> _Your goal_
Match the word "Funktion". Return each line of the data below where it appears.
+++ Records supplied
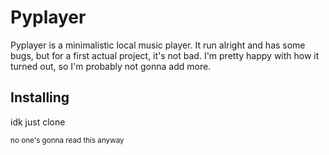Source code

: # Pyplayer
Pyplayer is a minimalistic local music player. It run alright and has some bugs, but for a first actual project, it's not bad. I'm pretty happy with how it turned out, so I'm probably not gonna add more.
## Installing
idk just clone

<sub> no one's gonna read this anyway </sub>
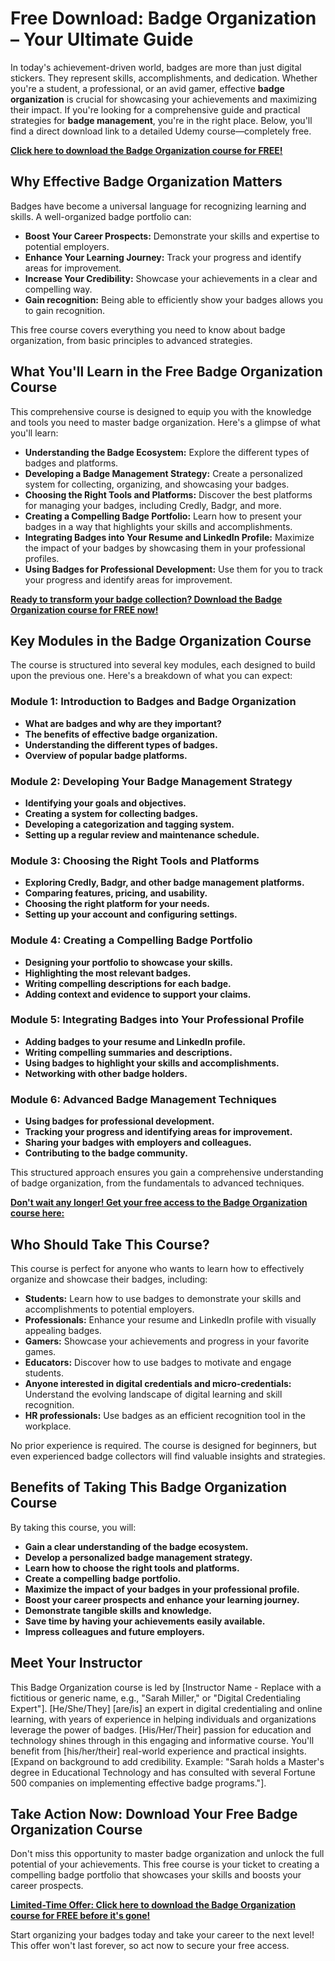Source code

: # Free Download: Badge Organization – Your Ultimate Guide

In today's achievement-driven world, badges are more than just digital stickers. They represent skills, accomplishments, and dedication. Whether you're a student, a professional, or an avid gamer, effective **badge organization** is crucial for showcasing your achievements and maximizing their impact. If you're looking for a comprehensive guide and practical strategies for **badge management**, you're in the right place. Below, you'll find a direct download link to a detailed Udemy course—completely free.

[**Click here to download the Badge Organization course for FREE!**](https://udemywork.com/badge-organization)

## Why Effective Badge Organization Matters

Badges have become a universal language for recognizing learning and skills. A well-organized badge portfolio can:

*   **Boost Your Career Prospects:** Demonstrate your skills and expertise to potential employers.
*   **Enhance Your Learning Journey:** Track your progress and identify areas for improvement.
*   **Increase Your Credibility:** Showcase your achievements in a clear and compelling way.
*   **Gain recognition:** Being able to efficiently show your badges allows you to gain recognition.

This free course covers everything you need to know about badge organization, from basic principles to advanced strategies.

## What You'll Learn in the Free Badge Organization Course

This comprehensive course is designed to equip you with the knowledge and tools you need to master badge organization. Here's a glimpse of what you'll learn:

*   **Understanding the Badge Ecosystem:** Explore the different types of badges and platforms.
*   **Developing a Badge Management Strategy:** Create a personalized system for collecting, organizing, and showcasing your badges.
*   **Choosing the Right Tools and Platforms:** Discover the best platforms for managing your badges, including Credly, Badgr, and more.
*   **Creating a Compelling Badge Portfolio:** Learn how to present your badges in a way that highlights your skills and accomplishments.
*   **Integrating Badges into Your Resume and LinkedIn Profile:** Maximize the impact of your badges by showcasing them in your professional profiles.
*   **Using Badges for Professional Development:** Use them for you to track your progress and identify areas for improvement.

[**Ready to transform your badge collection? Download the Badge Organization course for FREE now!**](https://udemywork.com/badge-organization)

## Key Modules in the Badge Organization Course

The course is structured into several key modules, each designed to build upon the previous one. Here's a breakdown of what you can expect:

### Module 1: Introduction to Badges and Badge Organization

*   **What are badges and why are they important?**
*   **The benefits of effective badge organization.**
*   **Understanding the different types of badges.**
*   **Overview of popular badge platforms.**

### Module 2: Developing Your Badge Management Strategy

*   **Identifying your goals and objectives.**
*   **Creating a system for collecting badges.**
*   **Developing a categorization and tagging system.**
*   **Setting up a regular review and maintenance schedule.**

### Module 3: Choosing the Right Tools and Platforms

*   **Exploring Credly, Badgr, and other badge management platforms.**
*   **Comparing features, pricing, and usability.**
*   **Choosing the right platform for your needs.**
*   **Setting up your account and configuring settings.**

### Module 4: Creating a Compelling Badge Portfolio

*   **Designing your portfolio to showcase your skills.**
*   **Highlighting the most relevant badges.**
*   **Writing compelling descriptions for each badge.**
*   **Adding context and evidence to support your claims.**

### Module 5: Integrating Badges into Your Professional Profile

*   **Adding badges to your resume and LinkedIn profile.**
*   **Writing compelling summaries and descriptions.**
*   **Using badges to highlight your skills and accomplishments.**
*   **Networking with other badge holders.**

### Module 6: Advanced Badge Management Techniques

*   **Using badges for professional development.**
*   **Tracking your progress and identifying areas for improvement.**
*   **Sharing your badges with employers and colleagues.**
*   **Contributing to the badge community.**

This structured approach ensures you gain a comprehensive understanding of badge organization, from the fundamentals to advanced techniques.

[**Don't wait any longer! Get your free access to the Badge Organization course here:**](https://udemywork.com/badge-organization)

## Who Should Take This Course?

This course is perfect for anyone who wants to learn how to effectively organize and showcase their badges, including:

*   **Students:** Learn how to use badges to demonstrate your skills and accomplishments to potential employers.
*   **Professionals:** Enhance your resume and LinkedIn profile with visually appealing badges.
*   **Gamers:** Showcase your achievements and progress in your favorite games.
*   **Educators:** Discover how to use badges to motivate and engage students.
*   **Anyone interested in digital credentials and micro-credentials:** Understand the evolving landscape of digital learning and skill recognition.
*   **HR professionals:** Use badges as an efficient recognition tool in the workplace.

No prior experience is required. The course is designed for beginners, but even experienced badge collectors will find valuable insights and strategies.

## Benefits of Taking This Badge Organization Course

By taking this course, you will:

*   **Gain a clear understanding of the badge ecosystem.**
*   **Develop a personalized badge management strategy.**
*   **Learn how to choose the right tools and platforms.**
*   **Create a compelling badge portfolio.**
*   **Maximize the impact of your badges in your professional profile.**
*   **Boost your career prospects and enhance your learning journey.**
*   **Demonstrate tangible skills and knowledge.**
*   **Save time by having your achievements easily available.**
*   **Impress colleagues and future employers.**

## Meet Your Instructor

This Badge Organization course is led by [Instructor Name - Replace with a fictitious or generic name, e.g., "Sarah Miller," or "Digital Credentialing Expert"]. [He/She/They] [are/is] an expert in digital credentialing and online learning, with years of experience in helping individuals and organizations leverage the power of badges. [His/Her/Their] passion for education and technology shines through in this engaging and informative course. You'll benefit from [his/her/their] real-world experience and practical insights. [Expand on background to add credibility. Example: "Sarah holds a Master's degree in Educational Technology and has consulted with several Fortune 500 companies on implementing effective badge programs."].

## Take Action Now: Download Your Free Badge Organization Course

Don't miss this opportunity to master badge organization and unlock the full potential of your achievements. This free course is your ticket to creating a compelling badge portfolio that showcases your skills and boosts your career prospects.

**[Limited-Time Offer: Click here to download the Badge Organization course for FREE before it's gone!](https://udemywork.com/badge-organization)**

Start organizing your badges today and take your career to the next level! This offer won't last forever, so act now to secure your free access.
++++++
+++ Records supplied
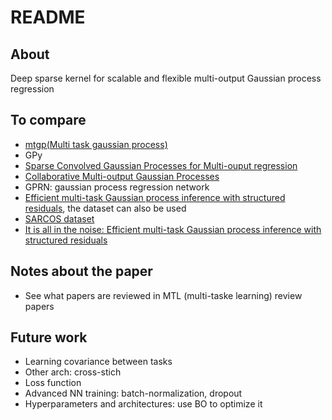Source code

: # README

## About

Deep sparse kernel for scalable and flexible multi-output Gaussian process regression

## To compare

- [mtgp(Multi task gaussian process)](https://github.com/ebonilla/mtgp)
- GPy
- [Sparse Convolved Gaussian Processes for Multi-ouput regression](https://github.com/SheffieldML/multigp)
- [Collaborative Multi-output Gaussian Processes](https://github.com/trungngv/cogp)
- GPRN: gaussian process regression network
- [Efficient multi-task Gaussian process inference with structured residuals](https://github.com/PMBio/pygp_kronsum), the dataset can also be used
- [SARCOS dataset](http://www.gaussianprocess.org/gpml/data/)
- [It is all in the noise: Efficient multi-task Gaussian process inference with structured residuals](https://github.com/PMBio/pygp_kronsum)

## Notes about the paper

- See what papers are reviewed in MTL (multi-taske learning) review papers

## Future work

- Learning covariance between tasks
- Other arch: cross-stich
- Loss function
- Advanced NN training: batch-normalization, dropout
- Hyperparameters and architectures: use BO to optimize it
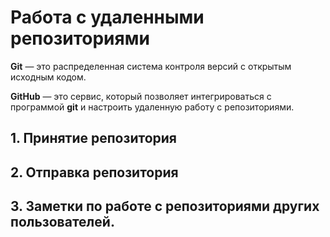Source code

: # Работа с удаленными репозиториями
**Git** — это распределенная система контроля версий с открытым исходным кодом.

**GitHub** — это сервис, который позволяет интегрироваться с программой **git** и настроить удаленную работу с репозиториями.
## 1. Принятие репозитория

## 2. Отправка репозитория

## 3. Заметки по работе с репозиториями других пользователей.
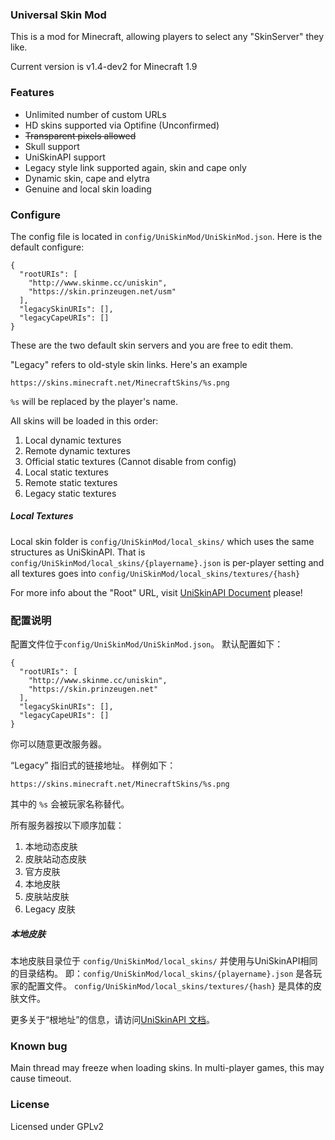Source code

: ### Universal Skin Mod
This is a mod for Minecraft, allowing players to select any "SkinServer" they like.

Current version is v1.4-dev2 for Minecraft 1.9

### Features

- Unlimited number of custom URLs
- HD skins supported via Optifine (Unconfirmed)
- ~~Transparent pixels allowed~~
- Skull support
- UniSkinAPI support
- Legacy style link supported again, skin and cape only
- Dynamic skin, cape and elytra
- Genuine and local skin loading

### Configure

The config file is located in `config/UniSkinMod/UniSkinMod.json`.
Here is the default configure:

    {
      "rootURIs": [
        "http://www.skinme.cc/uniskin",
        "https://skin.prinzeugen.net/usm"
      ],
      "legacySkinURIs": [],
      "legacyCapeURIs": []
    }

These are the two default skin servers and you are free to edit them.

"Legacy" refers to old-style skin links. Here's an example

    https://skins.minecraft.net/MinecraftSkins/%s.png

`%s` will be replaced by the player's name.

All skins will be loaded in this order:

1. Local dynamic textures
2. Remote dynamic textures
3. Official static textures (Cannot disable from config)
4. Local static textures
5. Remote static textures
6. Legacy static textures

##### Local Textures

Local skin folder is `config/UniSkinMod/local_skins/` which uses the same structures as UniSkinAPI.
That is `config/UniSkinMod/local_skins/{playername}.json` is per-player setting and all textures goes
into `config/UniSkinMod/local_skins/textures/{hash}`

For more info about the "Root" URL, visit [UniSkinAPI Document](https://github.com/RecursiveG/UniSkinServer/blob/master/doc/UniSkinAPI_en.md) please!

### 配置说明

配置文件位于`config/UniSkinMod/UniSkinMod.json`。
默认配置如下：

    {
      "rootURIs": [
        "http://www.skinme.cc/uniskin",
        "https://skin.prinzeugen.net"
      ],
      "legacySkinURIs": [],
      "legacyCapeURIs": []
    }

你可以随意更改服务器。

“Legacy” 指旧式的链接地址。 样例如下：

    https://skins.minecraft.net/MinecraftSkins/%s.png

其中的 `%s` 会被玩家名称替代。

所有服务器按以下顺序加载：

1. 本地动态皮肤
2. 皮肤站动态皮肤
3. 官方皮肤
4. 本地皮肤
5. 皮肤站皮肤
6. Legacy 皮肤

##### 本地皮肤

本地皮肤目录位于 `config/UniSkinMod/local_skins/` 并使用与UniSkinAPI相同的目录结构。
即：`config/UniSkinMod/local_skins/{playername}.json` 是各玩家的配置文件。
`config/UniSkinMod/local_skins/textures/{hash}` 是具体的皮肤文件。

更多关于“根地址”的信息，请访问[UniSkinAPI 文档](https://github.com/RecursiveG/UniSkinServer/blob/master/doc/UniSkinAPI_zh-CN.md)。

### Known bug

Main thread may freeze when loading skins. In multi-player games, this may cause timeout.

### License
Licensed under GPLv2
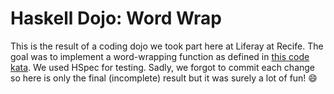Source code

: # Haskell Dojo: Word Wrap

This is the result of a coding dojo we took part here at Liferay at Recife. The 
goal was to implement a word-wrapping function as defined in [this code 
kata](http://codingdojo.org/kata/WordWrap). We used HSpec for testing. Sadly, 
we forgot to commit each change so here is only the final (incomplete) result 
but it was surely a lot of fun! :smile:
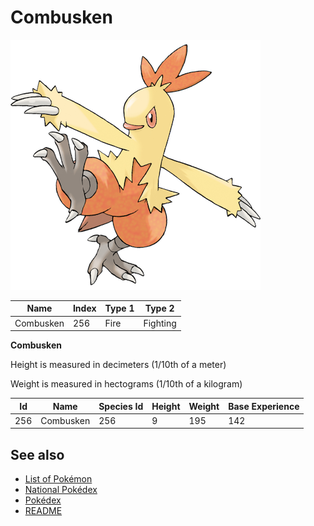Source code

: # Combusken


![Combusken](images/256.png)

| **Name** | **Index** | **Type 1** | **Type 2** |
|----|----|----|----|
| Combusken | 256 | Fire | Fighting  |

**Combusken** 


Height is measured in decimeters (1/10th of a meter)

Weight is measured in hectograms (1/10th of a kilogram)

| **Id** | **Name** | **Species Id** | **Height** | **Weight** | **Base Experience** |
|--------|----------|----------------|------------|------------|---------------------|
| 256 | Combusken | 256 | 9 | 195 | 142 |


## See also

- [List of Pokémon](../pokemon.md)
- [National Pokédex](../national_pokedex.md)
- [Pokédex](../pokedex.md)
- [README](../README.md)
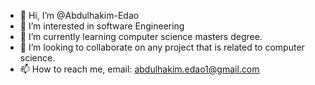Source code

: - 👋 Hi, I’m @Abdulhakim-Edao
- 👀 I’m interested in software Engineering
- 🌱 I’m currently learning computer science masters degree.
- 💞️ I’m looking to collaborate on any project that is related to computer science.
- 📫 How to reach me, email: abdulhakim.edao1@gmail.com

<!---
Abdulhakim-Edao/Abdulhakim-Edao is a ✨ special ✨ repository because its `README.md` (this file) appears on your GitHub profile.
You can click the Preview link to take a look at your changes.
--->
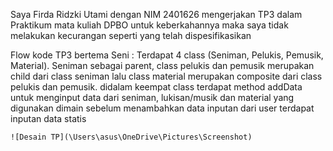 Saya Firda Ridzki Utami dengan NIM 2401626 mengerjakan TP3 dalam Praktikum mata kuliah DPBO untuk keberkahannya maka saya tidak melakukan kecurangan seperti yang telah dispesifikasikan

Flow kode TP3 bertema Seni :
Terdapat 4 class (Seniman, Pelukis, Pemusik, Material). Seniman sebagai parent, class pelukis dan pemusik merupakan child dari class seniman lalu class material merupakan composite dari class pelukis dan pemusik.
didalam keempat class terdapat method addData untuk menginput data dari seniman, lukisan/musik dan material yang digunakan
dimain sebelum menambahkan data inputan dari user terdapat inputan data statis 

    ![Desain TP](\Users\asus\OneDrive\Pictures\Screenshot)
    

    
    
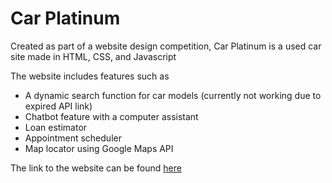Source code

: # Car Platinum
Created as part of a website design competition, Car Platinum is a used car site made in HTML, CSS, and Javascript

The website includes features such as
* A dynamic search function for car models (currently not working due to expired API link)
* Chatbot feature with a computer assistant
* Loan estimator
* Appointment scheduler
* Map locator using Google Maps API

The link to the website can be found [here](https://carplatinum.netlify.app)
++++++
+++ Records supplied
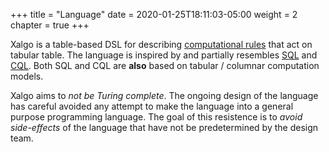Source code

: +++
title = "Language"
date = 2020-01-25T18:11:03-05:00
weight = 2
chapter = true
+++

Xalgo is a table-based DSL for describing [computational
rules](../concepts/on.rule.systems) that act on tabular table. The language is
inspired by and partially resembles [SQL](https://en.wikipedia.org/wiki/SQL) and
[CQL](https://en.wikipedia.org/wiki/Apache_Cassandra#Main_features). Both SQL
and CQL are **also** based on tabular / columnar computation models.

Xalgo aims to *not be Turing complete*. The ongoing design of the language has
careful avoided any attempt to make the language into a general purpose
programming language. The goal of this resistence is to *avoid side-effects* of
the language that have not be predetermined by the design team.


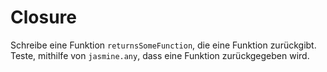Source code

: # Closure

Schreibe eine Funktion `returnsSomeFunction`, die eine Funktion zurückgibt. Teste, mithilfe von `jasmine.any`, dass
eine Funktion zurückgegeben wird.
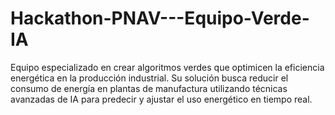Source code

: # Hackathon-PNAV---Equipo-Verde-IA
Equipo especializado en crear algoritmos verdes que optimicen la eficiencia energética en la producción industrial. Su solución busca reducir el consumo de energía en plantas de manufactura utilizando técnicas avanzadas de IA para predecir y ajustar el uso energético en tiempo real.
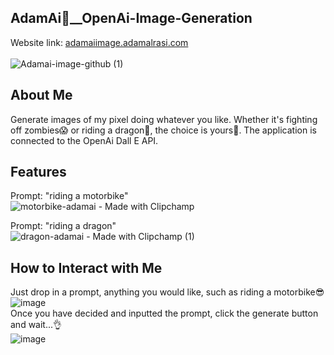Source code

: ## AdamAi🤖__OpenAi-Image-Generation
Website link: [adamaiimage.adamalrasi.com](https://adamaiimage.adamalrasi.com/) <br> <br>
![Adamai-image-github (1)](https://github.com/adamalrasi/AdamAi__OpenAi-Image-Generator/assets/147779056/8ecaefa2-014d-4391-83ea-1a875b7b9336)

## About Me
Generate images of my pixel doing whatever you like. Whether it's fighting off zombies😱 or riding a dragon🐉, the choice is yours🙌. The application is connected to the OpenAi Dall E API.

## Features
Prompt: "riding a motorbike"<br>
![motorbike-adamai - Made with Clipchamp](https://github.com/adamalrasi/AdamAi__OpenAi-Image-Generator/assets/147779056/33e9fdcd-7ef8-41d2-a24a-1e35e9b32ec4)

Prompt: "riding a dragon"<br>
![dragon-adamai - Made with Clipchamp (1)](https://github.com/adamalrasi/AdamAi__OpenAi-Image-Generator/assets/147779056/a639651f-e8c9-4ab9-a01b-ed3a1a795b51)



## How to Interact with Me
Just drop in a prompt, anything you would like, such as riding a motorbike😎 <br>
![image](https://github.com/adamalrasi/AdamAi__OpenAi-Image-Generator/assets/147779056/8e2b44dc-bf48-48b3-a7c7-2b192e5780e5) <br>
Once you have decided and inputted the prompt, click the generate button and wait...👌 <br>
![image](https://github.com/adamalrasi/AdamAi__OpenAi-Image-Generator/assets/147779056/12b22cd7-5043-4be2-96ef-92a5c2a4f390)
++++++
> _Expected output_
Schreibe eine Funktion `returnsSomeFunction`, die eine Funktion zurückgibt. Teste, mithilfe von `jasmine.any`, dass
eine Funktion zurückgegeben wird.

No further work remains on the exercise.